About 100km from Henties Bay on the D1918 to Usakos you will find the Grosse Spitzkoppe (also spelt Spitzkopje or Spitzkuppe) Nature Reserve, home to one of Namibia's most famous landmarks, The Spitzkoppe Mountains. The name Spitzkoppe, means sharp hills, and with its blue skies and contrasting red granite sculptures it lends itself to outstanding photographic opportunities, it is also known as the Matterhorn of Africa. The peaks stand out dramatically on the flat desolate landscape. The granite that forms the peaks is over 700 million years old and the highest of them rises 1784 meters above sea level which works out to 700 meters above the desert. One of the major attractions of the region are the rock paintings done by the Khoi San tribes that inhabited the area.

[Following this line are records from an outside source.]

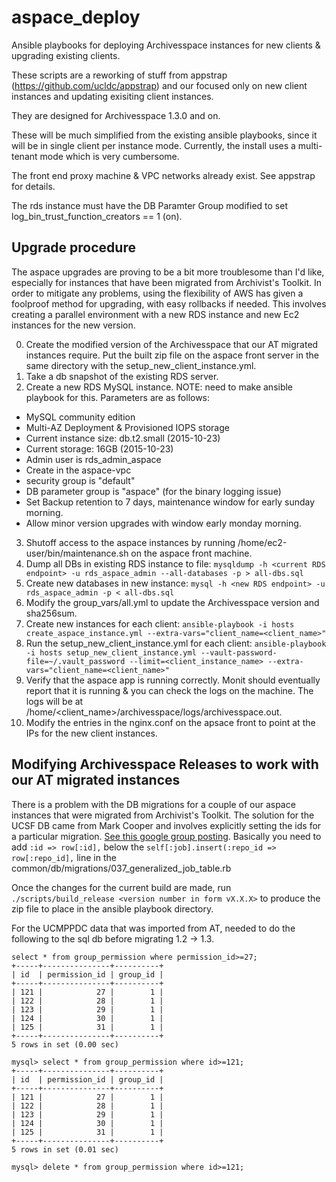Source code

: # aspace_deploy
Ansible playbooks for deploying Archivesspace instances for new clients &amp; upgrading existing clients.

These scripts are a reworking of stuff from appstrap (https://github.com/ucldc/appstrap) and our focused only on new client instances and updating exisiting client instances.

They are designed for Archivesspace 1.3.0 and on.

These will be much simplified from the existing ansible playbooks, since it will be in single client per instance mode. Currently, the install uses a multi-tenant mode which is very cumbersome.

The front end proxy machine & VPC networks already exist. See appstrap for details.

The rds instance must have the DB Paramter Group modified to set log_bin_trust_function_creators == 1 (on).

## Upgrade procedure

The aspace upgrades are proving to be a bit more troublesome than I'd like,
especially for instances that have been migrated from Archivist's Toolkit. In
order to mitigate any problems, using the flexibility of AWS has given a
foolproof method for upgrading, with easy rollbacks if needed.
This involves creating a parallel environment with a new RDS instance and new
Ec2 instances for the new version.

0. Create the modified version of the Archivesspace that our AT migrated
   instances require. Put the built zip file on the aspace front server in the
   same directory with the setup_new_client_instance.yml.
1. Take a db snapshot of the existing RDS server.
2. Create a new RDS MySQL instance. NOTE: need to make ansible playbook for
   this. Parameters are as follows:
  * MySQL community edition
  * Multi-AZ Deployment & Provisioned IOPS storage
  * Current instance size: db.t2.small (2015-10-23)
  * Current storage: 16GB (2015-10-23)
  * Admin user is rds_admin_aspace
  * Create in the aspace-vpc
  * security group is "default"
  * DB parameter group is "aspace" (for the binary logging issue)
  * Set Backup retention to 7 days, maintenance window for early sunday morning.
  * Allow minor version upgrades with window early monday morning.
3. Shutoff access to the aspace instances by running
   /home/ec2-user/bin/maintenance.sh on the aspace front machine.
4. Dump all DBs in existing RDS instance to file:
   `mysqldump -h <current RDS endpoint> -u rds_aspace_admin --all-databases -p >
   all-dbs.sql`
5. Create new databases in new instance:
   `mysql -h <new RDS endpoint> -u rds_aspace_admin -p < all-dbs.sql`
6.  Modify the group_vars/all.yml to update the Archivesspace version and sha256sum.
7. Create new instances for each client:
   `ansible-playbook -i hosts create_aspace_instance.yml --extra-vars="client_name=<client_name>"`
8. Run the setup_new_client_instance.yml for each client:
   `ansible-playbook -i hosts setup_new_client_instance.yml --vault-password-file=~/.vault_password --limit=<client_instance_name> --extra-vars="client_name=<client_name>"`
9. Verify that the aspace app is running correctly. Monit should eventually
   report that it is running & you can check the logs on the machine. The logs
   will be at /home/&lt;client_name&gt;/archivesspace/logs/archivesspace.out.
10. Modify the entries in the nginx.conf on the apsace front to point at the IPs
    for the new client instances.

## Modifying Archivesspace Releases to work with our AT migrated instances
There is a problem with the DB migrations for a couple of our aspace instances
that were migrated from Archivist's Toolkit.
The solution for the UCSF DB came from Mark Cooper and involves explicitly setting the ids for a particular migration. [See this google group posting](https://groups.google.com/forum/#!topic/archivesspace/olsmrF2smNg).
Basically you need to add `:id => row[:id],` below the `self[:job].insert(:repo_id => row[:repo_id],` line in the common/db/migrations/037_generalized_job_table.rb

Once the changes for the current build are made, run `./scripts/build_release <version number in form vX.X.X>` to produce the zip file to place in the ansible playbook directory.

For the UCMPPDC data that was imported from AT, needed to do the following to
the sql db before migrating 1.2 -> 1.3.

    select * from group_permission where permission_id>=27;
    +-----+---------------+----------+
    | id  | permission_id | group_id |
    +-----+---------------+----------+
    | 121 |            27 |        1 |
    | 122 |            28 |        1 |
    | 123 |            29 |        1 |
    | 124 |            30 |        1 |
    | 125 |            31 |        1 |
    +-----+---------------+----------+
    5 rows in set (0.00 sec)
    
    mysql> select * from group_permission where id>=121;
    +-----+---------------+----------+
    | id  | permission_id | group_id |
    +-----+---------------+----------+
    | 121 |            27 |        1 |
    | 122 |            28 |        1 |
    | 123 |            29 |        1 |
    | 124 |            30 |        1 |
    | 125 |            31 |        1 |
    +-----+---------------+----------+
    5 rows in set (0.01 sec)
    
    mysql> delete * from group_permission where id>=121;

The Spitzkoppe is known to contain at least 37 rock art sites and test excavations at one of these revealed a well preserved archaeological sequence spanning the last 4000 years. These sites can only be visited with a guide due to their vulnerability and can be booked at the reception upon arrival. There are 3 walking routes available at Spitzkoppe, these include the Pontok Route which is a 4,5 hour walk and takes you to a lookout point on the top of Spitzkoppe. The Matterhorn Route is a 6-8 hour walk for the very fit, experienced climber, although no climbing gear is needed. The Bushman Circle Route is a 7 hour walk for the fairly fit and includes a chain climb up a steep area to the bushman's paradise and afterward a flat walking surface with sand and rock. All routes need to be done with a guide.
The Western face of the Spitzkoppe was first climbed in 1946 and has since then drawn rave reviews from climbers all around the world. The climb is considered a grade three climb. Bouldering opportunities are also abundant in the area.
Being out in the middle of a desert, with nothing but wide open spaces and crystal clear night skies. As the sun sets the colours create a truly amazing backdrop to the Spitzkoppe, but it's at night that this area truly brightens up, and visitors left in awe of the stars as they stretch from horizon to horizon, shimmering in the dry air, unaffected by light or air pollution. It is said that the best months for star gazing in the reserve are the dry winter months and this is primarily because there are no clouds and the crisp winter air makes for clear viewing. Some of the star constellations that can be seen in the Southern African night skies during the summer months include, the Great Square, Orion, and Leo. Some of the star constellations that can be seen during the winter months include, the Southern Cross and Scorpio. But it's not only stars, visitors can also see the planets of Venus, Mars, Jupiter and Saturn, but visitors are encouraged to bring their own star gazing equipment, while constellation maps available.
An entrance fee per person and per vehicle is payable at the reception where semi-precious stones are also available for purchase.